[[ Supplied entries open ]]
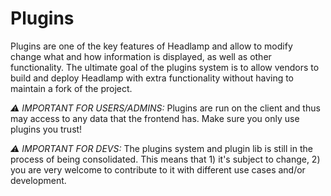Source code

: # Plugins

Plugins are one of the key features of Headlamp and allow to modify change
what and how information is displayed, as well as other functionality.
The ultimate goal of the plugins system is to allow vendors to build and deploy
Headlamp with extra functionality without having to maintain a fork of
the project.

*⚠️ IMPORTANT FOR USERS/ADMINS:* Plugins are run on the client and thus may access to
any data that the frontend has. Make sure you only use plugins you trust!

*⚠️ IMPORTANT FOR DEVS:* The plugins system and plugin lib is still in the process of
being consolidated. This means that 1) it's subject to change, 2) you are very
welcome to contribute to it with different use cases and/or development.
[[ Supplied entries closed ]]
### Task goal
With the line containing "Plugins are one" as the start and the last line of the material above as the end, copy that run of lines exactly, both ends included, and nothing more.

### Answer area
Plugins are one of the key features of Headlamp and allow to modify change
what and how information is displayed, as well as other functionality.
The ultimate goal of the plugins system is to allow vendors to build and deploy
Headlamp with extra functionality without having to maintain a fork of
the project.

*⚠️ IMPORTANT FOR USERS/ADMINS:* Plugins are run on the client and thus may access to
any data that the frontend has. Make sure you only use plugins you trust!

*⚠️ IMPORTANT FOR DEVS:* The plugins system and plugin lib is still in the process of
being consolidated. This means that 1) it's subject to change, 2) you are very
welcome to contribute to it with different use cases and/or development.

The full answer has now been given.